La “abuela entera”, Paca la de los huevos, fuerte y ejemplo a seguir de mujer trabajadora, dio a luz muchas veces. Doce con éxito. En mayo de 2020, Coronavirus mediante, todavía viven los doce y se quieren, que eso es también muy importante. La casa de la CallEmpedrá me parecía enorme de niño. En realidad, era gigantesca. No solo la estructura, con muros de casi 1 metro de ancho (imagínate el precio que tendría esa casa en Calle Núñez de Balboa); sino también en espacios abiertos: el patio, como buen patio cordobés, llenito de flores bien cuidadas; la cuadra, donde descansaba el ganao antiguamente y donde se acumulaban chismes posteriormente; y el corral, inmenso. En el corral cabrían 2 campos de fútbol perfectamente (a lo mejor no con las medidas reglamentearias). Había espacio de sobra para rosales, gallinas, nietos de distintas edades y la higuera! Punto de encuentro obligado, no de obligación, sino de devoción para todos, los 27 nietos. A todos nos conoció, a todos nos dijo en algún momento “Bendecido seas” con un pellizquito en la mejilla y a todos nos dio las buenas noches. Sobre todo los meses que hacíamos “mudanza” a su casa. Ya que una vez que quedó viuda, primero por acompañarla y después por acompañarla y cuidarla, como eran doce hermanos, la cuenta salía rápido: un mes cada uno “an ca labuela”. 

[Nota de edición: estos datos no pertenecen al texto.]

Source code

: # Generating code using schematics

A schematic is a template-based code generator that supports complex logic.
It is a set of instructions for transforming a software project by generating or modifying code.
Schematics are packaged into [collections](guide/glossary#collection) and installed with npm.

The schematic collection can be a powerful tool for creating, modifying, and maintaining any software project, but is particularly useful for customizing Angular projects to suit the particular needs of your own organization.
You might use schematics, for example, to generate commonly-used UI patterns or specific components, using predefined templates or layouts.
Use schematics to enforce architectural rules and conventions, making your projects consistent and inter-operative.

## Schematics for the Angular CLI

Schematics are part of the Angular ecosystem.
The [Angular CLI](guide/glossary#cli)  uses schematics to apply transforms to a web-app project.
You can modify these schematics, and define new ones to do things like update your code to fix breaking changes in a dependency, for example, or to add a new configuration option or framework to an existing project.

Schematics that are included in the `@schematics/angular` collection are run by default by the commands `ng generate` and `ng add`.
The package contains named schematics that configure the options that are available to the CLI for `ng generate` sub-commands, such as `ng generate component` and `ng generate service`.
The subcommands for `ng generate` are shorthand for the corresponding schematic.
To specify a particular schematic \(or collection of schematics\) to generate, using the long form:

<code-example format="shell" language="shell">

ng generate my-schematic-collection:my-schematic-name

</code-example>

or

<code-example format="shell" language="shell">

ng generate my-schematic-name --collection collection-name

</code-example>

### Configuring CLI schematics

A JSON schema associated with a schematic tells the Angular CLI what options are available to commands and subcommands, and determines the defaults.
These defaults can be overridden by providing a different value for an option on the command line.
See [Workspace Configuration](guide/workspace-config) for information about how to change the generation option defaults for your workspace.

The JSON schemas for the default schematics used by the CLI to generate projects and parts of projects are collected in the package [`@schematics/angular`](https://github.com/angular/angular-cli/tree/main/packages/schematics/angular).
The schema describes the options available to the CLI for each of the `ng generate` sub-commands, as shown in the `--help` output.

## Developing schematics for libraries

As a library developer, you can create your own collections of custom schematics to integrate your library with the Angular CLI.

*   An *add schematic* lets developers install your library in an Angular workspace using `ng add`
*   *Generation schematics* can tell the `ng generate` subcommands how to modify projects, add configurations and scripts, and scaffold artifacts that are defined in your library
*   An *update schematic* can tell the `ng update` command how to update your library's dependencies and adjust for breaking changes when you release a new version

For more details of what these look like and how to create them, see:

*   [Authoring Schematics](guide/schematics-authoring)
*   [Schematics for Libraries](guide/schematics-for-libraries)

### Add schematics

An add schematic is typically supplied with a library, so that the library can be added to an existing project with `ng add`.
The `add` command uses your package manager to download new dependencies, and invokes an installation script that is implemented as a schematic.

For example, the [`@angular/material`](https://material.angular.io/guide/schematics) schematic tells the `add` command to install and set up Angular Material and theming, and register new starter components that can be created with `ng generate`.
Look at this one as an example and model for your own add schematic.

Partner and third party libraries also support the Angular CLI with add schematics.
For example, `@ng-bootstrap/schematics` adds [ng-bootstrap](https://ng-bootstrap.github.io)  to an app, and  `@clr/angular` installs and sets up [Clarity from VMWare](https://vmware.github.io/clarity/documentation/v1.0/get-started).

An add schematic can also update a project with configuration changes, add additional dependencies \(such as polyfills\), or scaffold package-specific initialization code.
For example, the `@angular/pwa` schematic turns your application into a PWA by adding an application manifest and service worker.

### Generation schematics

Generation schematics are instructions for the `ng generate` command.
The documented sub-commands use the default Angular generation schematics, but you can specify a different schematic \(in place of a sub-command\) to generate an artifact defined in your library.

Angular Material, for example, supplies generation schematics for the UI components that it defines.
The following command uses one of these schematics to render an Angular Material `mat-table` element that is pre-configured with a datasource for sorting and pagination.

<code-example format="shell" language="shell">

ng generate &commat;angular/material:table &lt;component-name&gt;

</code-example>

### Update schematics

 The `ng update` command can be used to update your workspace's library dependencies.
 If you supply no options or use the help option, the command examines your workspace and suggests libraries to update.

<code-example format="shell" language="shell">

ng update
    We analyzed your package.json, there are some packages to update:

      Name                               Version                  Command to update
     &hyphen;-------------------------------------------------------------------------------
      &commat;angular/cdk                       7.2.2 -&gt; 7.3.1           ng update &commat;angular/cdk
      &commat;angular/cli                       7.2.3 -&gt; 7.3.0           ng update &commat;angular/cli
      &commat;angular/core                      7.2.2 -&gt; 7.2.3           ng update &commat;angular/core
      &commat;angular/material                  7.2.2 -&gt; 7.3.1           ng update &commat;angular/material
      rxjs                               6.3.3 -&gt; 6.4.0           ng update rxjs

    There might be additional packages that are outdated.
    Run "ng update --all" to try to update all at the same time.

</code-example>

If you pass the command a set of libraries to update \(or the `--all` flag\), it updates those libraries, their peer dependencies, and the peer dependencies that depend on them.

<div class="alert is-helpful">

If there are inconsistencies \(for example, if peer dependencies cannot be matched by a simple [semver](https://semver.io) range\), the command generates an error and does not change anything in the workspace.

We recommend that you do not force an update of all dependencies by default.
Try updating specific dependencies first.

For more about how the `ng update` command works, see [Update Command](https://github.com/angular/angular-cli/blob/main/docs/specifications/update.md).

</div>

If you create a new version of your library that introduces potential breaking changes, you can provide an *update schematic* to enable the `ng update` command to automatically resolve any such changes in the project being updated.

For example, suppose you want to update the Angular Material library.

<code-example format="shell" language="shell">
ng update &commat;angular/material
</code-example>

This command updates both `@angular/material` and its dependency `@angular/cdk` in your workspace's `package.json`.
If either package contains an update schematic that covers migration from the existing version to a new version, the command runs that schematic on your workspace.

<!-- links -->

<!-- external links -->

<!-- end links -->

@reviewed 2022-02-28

Los primos montalbeños nos veíamos con más frecuencia, aunque de edades muy distantes y con aficiones diferentes. Cuando venían los primos “de fuera” era una atracción. Ya fuesen los cordobeses, el madrileño o los de Bilbao. El seseo con el que nos contaban anécdotas a mí me dejaban trastocao. Mención aparte cuando venían “los alemanes” y la Tita Josefita con bombones Toffifee para todos. Alucinante. Quizá a ella le deba mi felicidad al tomar chocolate con avellana. La abuela se cansó de sufrir y se marchó un 11S,  algún año después del acto aquel que cambió el mundo.

El cromosoma X aportado por las abuelas, esa ternura y tranquilidad que suelen trasmitir, junto a esa mal denominada “malcrianza” (yo creo que es biencrianza porque produce placer) es de lo mejorcito que nos aportan las abuelas. Sin ellas, nada sería posible. Vivan las abuelas.